いましなければならないこと

「ボーっと生きているんじゃねーよ」という過激な言葉(?)で、大人たちをたしなめる5歳の女の子がテレビで話題になっています。
番組の中の話ですが、いわれてみると確かに、ということも多く、わたし自身も思わず反省してしまいます。
ところで、わたしもそのひとりでしたが、なんとなく長生きできると思っていました。
格別に運動するわけでもなく、食べたいものを食べていても、心配ごとさえなければ、たぶん長生きできると。
果たしてそうでしょうか。
先日亡くなられた樹木希林さんが生前インタビューなどで話された言葉が話題になっています。
「皆さん、果てしなく生きると思っているでしょ
いまいつ何があってもおかしくない。畳の上で死ねたら上出来」
これは希林さんががんを患っていたから、出てきた言葉と思われます。
いつ死ぬか、それはわからない。でも、それは希林さんにとってそんなに遠い話ではない。

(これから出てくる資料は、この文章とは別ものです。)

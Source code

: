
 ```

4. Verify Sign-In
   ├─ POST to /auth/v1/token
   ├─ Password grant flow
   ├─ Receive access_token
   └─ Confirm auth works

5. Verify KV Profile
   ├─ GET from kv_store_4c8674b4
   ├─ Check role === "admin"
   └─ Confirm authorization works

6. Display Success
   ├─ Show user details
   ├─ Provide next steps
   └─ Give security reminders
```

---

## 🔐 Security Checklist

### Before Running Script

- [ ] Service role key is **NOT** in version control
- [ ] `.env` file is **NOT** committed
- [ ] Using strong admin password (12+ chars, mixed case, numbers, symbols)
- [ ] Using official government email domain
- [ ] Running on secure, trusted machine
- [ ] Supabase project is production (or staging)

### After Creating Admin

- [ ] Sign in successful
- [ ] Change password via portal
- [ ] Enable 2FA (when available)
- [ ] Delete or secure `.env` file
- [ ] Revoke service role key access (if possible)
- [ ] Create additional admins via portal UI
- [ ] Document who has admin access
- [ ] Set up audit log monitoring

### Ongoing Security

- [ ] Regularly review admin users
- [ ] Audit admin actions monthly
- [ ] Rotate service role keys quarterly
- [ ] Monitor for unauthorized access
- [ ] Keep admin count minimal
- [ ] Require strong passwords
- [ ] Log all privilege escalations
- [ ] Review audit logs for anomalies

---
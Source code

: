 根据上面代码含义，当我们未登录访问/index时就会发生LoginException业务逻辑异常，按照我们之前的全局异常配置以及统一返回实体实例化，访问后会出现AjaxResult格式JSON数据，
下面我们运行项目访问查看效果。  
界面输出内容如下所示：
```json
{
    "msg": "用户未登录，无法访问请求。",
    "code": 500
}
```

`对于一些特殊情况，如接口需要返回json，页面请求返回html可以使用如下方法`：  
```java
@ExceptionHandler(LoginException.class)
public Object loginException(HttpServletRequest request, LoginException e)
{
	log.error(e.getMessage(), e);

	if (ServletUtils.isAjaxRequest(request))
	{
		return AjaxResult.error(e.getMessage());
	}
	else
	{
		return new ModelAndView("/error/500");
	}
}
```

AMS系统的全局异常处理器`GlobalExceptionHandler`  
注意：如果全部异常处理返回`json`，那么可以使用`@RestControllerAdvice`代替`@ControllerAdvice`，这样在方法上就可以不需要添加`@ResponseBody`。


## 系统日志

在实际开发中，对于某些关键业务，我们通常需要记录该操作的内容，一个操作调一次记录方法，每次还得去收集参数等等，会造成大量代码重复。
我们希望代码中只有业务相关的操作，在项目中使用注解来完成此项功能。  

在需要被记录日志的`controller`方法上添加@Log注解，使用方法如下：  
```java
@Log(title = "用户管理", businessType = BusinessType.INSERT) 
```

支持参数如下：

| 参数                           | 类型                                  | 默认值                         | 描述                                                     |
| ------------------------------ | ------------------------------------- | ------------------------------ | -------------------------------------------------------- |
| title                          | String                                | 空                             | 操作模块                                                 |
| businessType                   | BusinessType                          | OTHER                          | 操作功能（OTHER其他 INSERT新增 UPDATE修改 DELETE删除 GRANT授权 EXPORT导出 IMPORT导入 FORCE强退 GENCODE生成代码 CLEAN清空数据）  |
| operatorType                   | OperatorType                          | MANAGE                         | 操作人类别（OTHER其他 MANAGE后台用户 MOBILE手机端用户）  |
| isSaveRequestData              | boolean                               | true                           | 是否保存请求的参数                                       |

今年のように災害が多いと、いつ不幸が訪れるかはわかりません。
畳の上で死ねたら、という言葉もうなづけます。みなさん、備えは十分ですか。
同じく、「がんがなかったら、わたし自身つまらなく生きて死んでいたでしょう」
という言葉にも継がっていきます。
それはがんという病気になって、わかったことのひとつでしょう。
定められた命の大切さを実感します。
人は生まれ、死んでいきます。
これが、この世でいちばん確かなことは死ぬことです。
それを忘れさせてくれるくらい、医学が進歩し、寿命も延びてきました。
しかし、死を忘れてはいけません。
そこで、みずからの最期を考えておきましょう。エンディングノートのようなものを書いておく。できれば、そのときの準備をしておくこと。
もうひとつしておきたいのは、若い人に、みずからの経験を伝えること。
経験しなければ、身につかなったことが必ずあるはずです。
少し過去を振り返ってみましょう。
長く生きていれば、忘れることのできない経験があるでしょう。
伝えることを伝承といいますが、それは人間にしかできないことと、類人猿を研究している先生から聞いたことがあります。
それをしっかり伝えておきましょう。多少嫌がられても。